[AIM OF THE EXERCISE] Copy out exactly the lines from the start of the data to the line containing "### 6.1 Integración con Módulo de Proyectos". Include both.

[PROVIDED INFORMATION]
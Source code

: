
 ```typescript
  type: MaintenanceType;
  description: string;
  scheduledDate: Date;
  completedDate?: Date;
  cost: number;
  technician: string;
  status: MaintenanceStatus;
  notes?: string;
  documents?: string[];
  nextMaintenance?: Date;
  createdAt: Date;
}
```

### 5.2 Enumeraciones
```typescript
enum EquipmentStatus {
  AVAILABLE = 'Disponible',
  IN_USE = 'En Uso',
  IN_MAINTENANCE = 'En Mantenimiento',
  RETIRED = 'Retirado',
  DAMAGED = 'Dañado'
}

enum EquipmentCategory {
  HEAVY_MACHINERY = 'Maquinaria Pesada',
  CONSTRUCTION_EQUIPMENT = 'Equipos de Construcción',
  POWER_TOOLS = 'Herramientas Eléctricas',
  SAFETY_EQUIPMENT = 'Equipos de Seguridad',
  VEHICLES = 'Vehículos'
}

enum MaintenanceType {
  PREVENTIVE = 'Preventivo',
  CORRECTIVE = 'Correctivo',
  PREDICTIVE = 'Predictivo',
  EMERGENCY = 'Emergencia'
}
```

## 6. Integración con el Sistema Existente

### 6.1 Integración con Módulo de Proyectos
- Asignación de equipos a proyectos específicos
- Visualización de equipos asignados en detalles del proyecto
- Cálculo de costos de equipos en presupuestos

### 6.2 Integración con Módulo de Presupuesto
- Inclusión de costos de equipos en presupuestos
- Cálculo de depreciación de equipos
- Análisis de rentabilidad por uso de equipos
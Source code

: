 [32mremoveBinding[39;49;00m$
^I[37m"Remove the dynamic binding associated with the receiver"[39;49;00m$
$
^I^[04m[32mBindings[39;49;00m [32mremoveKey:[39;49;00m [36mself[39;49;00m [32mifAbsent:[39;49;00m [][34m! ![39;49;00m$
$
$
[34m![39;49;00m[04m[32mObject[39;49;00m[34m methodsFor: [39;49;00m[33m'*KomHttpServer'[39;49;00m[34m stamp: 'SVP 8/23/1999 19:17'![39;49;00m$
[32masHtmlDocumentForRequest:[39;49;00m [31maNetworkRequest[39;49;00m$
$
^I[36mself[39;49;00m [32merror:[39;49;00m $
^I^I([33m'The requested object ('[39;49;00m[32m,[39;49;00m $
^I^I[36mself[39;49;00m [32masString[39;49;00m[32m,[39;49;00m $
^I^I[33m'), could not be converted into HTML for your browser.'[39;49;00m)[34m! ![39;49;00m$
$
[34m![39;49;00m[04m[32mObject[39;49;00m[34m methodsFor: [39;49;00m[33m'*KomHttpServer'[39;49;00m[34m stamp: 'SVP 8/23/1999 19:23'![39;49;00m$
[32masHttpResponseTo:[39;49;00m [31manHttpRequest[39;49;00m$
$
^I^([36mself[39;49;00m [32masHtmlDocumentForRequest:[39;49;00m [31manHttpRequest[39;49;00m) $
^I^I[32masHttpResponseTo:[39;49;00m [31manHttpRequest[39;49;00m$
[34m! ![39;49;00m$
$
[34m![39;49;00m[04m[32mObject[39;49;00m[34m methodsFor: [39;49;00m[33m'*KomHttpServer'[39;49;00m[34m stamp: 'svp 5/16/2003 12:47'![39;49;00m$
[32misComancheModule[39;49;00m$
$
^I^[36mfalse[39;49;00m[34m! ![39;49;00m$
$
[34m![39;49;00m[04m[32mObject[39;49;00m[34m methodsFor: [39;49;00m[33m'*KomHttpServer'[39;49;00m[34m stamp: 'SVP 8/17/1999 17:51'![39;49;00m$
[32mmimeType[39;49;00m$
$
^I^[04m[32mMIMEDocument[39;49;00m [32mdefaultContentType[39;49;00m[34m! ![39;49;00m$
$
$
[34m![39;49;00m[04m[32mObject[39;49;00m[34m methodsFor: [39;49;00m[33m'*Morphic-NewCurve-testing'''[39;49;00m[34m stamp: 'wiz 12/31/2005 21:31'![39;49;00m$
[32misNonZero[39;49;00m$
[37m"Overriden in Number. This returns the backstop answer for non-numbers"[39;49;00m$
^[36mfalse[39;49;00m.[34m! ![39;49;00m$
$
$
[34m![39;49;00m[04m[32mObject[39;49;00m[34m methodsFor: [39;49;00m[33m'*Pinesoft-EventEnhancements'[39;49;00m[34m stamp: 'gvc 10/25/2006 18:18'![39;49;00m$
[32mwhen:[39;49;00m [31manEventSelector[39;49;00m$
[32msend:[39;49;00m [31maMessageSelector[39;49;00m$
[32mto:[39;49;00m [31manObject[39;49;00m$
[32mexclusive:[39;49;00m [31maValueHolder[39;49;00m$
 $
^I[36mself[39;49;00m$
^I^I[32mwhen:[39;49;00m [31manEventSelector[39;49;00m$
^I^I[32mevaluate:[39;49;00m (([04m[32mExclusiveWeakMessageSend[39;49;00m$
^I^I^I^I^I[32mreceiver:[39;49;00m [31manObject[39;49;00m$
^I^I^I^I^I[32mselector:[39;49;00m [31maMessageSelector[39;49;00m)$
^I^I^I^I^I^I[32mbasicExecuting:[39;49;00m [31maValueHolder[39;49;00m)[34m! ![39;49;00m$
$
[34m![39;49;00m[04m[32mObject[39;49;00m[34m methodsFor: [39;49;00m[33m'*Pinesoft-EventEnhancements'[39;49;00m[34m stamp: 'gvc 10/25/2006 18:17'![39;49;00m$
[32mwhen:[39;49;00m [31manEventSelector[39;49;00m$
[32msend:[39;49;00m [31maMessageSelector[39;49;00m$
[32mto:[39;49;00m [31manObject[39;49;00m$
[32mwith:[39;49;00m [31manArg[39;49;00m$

[THE COMPLETED TASK]
Source code

:
 ```typescript
  type: MaintenanceType;
  description: string;
  scheduledDate: Date;
  completedDate?: Date;
  cost: number;
  technician: string;
  status: MaintenanceStatus;
  notes?: string;
  documents?: string[];
  nextMaintenance?: Date;
  createdAt: Date;
}
```

### 5.2 Enumeraciones
```typescript
enum EquipmentStatus {
  AVAILABLE = 'Disponible',
  IN_USE = 'En Uso',
  IN_MAINTENANCE = 'En Mantenimiento',
  RETIRED = 'Retirado',
  DAMAGED = 'Dañado'
}

enum EquipmentCategory {
  HEAVY_MACHINERY = 'Maquinaria Pesada',
  CONSTRUCTION_EQUIPMENT = 'Equipos de Construcción',
  POWER_TOOLS = 'Herramientas Eléctricas',
  SAFETY_EQUIPMENT = 'Equipos de Seguridad',
  VEHICLES = 'Vehículos'
}

enum MaintenanceType {
  PREVENTIVE = 'Preventivo',
  CORRECTIVE = 'Correctivo',
  PREDICTIVE = 'Predictivo',
  EMERGENCY = 'Emergencia'
}
```

## 6. Integración con el Sistema Existente

### 6.1 Integración con Módulo de Proyectos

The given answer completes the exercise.